To understand self-settled spendthrift trusts, you first need to know what a spendthrift trust is in general. Spendthrift trusts are trusts basically created for the purpose of controlling how a beneficiary uses the funds. These are made when the trust creator predicts that the beneficiary will not be able to manage the funds.
For example, say you wanted to create a trust for your grandchild but feared they would spend it all on partying. In this case, a spendthrift trust would be an ideal setup so you could decide when to distribute funds and control the amount.
A trustee will be appointed to oversee how the funds are distributed to the beneficiary, which will be according to the trust creator’s intention that is set out in the trust. In the scenario above, the independent trustee would have the discretion to determine what would benefit the beneficiary, which is usually laid out in the trust. For instance, it could say that the distributions could be used for education or investments. Thus, the beneficiary will not have a say in how to spend the money and cannot take any from the general funds.
A clause in the trust will need to explicitly designate it as being a spendthrift trust. If there is not a spendthrift clause, the courts will not treat it like one. This becomes important if any issues arise under enforcement of the trust.
A spendthrift trust is considered to be “self-settled” when the trust creator and beneficiary are the same person. There also can be no other beneficiaries of the trust. However, there is still a trustee involved that manages and distributes the funds. Other names for these include self-designated trusts or Alaska trusts.
Why are Self-Settled Spendthrift Trusts Appealing?
Self-settled spendthrift trusts gained popularity because creditors are restricted from what they can collect under a typical spendthrift trust. Creditors cannot take money from the general funds of a spendthrift trust. They can only collect from the distributed funds. This led to a surge of people setting up self-settled spendthrift trusts in an attempt to avoid creditors seeking to collect on their debts.
Because of this, self-settled spendthrift trusts are highly regulated. In fact, most states do not allow these types of trusts.

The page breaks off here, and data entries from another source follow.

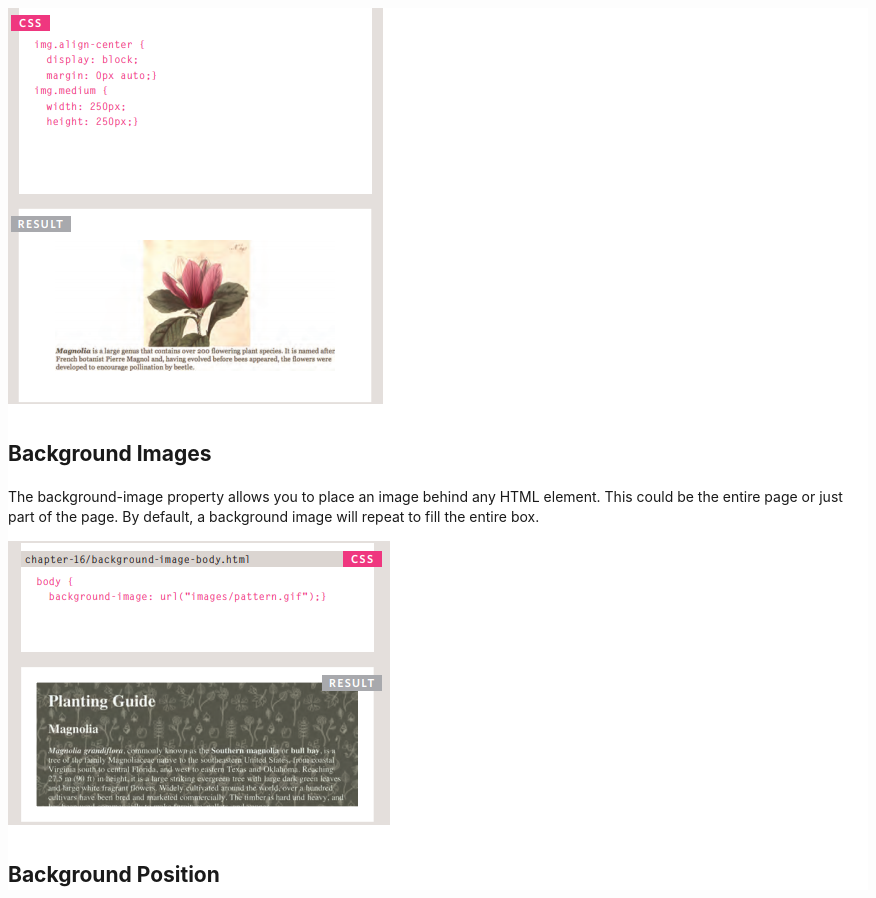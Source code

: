![4](./pics/11/4.png)

## Background Images

The background-image
property allows you to place
an image behind any HTML
element. This could be the entire
page or just part of the page. By
default, a background image will
repeat to fill the entire box.

![5](./pics/11/5.png)

## Background Position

Many states have laws that state that if the trust creator and beneficiary are the same person, they will not be protected from creditors like spendthrift trust funds normally are.
However, even though there is the potential for abuse of these trusts, some states allow them. This is because they can help protect personal assets (when necessary and not abusive) and can make estate planning easier to navigate.
Which States Allow Self-Settled Spendthrift Trusts?
Alaska was the first state to allow self-settled spendthrift trusts, which is why they are sometimes referred to as Alaska trusts. However, under Alaska law there is a four-year period after the trust is created before the trust funds receive protection from creditors.
Nevada also allows self-settled spendthrift trusts, but has more liberal regulations. Under Nevada law, there is only a two period after the trust is created before the trust funds receive protection from creditors. Also, Nevada law allows the person who created the trust to be boeth the beneficiary and trustee. If this is the case, there will be more restrictions on how the funds can be disbursed.
A number of other states besides these two also have laws that address “Domestic Asset Protection Trusts” (a.k.a DAPT statutes). This allows for self-settled spendthrift trusts with the goal of creditors not being able to get to the money in the trust. This needs to be created domestically, as an offshore international account would not qualify.
Under a DAPT statute, the trustee has discretion over distributions and the beneficiary’s interest cannot be assigned. All of this is meant to protect the person’s assets but abuse of this function is still prohibited.
In addition to Nevada and Alaska, the following states have DAPT statutes: Delaware, Hawaii, Michigan, Mississippi, Missouri, New Hampshire, Ohio, Oklahoma, Rhode Island, South Dakota, Tennessee, Utah, Virginia, West Virginia, and Wyoming. If your state is not on this list, then you cannot set up this type of trust as an attempt to protect your assets.
Do I Need to Hire a Lawyer to Help Create a Self-Settled Spendthrift Trust?
If your state has a DAPT statute that allows for self-settled spendthrift trusts, then you should contact a local estate planning lawyer to help you create the trust. A lawyer can research your state’s laws and make sure you meet all the requirements, which will be strict. This will help you avoid any allegations of fraud that creditors may try to make. A lawyer can also draft the trust in a way to make sure that your assets are protected while still complying with the law.